Increased expression of the TRPC6 gene in patients with primary open-angle glaucoma

Chen S; Fan Q; Gao X; Wang X; Huang R; Laties AM; Zhang X
Clinical and Experimental Ophthalmology 2013; 41: 753-760


BACKGROUND: The result of primary open-angle glaucoma is the loss of retinal ganglion cells (RGCs). Transient receptor potential cation channel 6 (TRPC6) is a pressure-related, non-selective cation channel that may function in the survival of RGCs. The purpose of this study was to evaluate the expression levels of the TRPC6 gene in patients with primary open-angle glaucoma (POAG). DESIGN: Randomization study at Zhongshan Ophthalmic Center, Sun Yat-sen University in China.

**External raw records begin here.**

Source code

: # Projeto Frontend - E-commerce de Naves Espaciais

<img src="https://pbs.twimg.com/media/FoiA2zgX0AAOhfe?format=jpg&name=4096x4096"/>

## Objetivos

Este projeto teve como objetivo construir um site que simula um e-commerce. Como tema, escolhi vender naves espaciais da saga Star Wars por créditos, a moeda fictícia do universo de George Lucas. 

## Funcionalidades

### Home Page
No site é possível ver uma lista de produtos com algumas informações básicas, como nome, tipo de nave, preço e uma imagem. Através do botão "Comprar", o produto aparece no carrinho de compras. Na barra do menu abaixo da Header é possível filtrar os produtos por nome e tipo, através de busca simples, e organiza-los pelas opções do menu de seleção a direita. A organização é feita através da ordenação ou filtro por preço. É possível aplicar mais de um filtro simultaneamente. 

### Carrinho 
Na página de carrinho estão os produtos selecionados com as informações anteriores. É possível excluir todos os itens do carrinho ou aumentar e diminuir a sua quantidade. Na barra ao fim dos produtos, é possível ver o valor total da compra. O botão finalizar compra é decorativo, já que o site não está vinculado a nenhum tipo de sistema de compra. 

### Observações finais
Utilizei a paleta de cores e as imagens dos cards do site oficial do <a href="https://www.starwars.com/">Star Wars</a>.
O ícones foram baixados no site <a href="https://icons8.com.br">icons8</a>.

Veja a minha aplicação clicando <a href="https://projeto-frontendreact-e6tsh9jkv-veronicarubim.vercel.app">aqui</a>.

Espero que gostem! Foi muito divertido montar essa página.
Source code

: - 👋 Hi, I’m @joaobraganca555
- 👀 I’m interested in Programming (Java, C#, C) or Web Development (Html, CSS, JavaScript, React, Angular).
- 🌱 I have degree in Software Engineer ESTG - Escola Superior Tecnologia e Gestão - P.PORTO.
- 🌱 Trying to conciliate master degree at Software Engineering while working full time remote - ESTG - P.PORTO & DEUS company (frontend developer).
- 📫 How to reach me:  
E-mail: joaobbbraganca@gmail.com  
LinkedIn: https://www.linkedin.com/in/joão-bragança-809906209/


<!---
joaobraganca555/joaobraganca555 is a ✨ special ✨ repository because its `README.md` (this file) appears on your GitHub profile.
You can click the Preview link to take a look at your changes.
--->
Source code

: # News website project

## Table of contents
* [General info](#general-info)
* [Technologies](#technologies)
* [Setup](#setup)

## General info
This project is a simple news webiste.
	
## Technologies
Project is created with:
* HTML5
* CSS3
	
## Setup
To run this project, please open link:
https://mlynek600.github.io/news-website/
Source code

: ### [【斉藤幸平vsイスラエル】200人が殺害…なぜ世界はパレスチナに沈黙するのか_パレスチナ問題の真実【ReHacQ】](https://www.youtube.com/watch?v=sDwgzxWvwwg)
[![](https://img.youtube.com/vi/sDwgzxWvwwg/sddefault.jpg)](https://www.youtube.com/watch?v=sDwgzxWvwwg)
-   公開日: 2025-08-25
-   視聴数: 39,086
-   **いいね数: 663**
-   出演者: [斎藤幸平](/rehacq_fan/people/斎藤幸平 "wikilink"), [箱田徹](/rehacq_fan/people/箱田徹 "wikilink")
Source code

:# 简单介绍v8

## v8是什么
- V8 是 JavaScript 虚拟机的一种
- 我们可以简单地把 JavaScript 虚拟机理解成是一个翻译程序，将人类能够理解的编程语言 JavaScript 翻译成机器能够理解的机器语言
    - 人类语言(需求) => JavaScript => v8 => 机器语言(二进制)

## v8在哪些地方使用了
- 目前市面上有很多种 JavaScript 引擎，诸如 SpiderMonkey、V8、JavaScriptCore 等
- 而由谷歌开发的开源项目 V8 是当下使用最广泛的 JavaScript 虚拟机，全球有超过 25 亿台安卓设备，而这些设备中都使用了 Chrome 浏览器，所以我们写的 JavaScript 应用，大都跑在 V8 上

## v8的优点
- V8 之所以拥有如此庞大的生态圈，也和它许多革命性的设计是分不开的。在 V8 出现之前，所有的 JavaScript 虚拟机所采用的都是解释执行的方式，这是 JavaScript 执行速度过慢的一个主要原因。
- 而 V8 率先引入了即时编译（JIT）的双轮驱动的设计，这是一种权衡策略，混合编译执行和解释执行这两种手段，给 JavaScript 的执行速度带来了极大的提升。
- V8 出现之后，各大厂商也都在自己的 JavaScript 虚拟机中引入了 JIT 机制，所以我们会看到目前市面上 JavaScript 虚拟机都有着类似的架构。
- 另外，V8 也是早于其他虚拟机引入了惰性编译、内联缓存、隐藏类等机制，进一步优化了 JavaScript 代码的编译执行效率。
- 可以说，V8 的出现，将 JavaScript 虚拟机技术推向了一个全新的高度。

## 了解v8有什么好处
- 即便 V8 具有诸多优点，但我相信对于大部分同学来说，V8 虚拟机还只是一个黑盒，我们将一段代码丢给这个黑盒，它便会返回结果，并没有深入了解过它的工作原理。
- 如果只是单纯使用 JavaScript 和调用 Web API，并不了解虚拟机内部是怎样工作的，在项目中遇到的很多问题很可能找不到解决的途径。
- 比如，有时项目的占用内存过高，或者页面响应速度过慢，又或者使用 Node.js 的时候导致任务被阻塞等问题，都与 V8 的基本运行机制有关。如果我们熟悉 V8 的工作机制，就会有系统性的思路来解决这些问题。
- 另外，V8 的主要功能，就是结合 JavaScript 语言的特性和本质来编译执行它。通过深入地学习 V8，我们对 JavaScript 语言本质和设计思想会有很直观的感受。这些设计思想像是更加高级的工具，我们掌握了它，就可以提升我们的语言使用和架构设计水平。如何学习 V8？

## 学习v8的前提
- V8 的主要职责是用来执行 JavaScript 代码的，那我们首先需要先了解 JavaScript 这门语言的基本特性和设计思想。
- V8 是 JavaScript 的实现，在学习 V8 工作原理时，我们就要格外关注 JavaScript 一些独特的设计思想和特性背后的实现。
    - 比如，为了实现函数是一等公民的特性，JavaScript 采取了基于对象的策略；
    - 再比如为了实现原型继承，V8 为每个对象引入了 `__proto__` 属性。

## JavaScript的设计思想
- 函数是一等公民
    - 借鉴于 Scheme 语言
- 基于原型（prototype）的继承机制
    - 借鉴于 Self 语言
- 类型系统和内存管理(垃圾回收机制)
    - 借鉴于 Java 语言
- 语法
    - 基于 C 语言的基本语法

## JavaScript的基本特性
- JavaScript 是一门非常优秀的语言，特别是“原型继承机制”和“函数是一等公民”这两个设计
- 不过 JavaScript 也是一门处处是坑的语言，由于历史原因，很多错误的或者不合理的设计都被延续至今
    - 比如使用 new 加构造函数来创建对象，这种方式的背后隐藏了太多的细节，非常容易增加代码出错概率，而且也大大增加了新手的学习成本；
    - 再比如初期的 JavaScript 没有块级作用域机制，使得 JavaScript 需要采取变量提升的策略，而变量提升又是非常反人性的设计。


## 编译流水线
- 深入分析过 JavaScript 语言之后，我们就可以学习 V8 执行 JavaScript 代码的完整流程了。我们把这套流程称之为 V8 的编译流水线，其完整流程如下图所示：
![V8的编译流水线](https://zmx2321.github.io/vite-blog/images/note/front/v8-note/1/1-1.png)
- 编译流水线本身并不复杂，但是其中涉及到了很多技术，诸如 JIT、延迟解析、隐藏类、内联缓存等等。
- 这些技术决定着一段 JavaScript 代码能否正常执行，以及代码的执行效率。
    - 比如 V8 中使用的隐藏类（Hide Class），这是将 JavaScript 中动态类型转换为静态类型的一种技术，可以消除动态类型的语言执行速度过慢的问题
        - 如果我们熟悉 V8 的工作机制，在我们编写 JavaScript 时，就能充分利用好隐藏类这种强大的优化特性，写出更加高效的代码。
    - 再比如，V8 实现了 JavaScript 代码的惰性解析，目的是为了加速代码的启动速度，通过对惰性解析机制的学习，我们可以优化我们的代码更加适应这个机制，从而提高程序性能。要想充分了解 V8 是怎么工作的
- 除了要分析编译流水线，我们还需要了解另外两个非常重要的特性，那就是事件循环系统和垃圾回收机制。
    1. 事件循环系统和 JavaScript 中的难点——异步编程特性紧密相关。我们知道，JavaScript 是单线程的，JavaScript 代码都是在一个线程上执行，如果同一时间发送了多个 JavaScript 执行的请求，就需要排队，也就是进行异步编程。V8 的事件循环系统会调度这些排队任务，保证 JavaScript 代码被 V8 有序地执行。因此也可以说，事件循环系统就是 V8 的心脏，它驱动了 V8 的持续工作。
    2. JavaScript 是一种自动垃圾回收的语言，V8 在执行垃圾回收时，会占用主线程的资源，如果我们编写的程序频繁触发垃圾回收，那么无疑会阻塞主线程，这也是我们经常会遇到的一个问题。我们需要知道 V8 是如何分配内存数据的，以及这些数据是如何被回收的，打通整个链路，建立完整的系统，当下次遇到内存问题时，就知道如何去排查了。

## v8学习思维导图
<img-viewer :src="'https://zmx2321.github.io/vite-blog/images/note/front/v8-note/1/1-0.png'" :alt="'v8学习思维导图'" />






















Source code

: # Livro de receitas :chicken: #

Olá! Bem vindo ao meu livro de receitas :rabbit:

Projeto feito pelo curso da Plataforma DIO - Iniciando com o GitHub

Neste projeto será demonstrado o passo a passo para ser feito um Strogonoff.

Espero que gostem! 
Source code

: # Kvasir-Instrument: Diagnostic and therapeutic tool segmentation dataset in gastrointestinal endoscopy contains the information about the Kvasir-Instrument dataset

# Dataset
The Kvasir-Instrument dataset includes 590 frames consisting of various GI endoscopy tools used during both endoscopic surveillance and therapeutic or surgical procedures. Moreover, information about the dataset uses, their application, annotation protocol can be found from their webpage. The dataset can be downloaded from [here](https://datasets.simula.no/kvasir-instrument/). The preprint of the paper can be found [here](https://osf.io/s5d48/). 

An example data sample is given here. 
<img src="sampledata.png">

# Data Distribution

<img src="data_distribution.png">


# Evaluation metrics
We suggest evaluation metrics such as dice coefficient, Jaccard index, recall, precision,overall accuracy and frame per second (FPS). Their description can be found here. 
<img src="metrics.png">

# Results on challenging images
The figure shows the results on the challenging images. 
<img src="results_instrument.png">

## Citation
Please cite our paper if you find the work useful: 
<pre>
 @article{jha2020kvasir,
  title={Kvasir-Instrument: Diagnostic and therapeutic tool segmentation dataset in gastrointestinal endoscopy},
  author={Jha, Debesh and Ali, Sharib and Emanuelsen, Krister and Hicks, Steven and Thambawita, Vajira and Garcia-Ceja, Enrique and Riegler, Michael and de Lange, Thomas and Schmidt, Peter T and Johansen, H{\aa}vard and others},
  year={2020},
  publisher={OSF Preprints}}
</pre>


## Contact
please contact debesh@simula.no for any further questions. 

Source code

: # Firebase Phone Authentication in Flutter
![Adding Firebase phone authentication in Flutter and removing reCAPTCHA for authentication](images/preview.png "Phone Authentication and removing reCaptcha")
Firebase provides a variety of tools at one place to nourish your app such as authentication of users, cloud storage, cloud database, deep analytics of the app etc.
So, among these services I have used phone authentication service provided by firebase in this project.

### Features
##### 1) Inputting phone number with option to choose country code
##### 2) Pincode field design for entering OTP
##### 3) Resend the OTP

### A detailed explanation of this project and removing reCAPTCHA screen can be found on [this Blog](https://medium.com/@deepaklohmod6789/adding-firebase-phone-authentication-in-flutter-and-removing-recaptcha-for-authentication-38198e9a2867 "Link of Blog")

PARTICIPANTS: 80 POAG patients and 75 cataract patients recruited from Zhongshan Ophthalmic Center. METHODS: In a university laboratory, total RNA was extracted from the leukocytes of the peripheral blood collected. The levels of TRPC6-mRNA were determined by real-time PCR. Related factors including age, intraocular pressure (IOP), optic cup-to-disc (C/D) ratio, and visual field defect were also analyzed accordingly. MAIN OUTCOME MEASURES: Clinical examination and the mRNA level of the TRPC6 gene. RESULTS: The expression level of the TRPC6 gene in the white blood cells of POAG patients was two times higher when compared to control cataract patients (p < 0.001). The TRPC6 gene expression level was also correlated with IOP and C/D ratio (both p < 0.001). Treatment with different IOP-lowering drugs did not affect the expression of the TRPC6 gene. CONCLUSIONS: Increasing expression levels of the TRPC6 gene in the blood accompanies chronic elevation of IOP in POAG and may serve as a genetic biomarker for POAG. Since TRPC6 is a pressure-related channel protein, increased expression levels may have diverse physiological and pathophysiological effects in ocular tissues.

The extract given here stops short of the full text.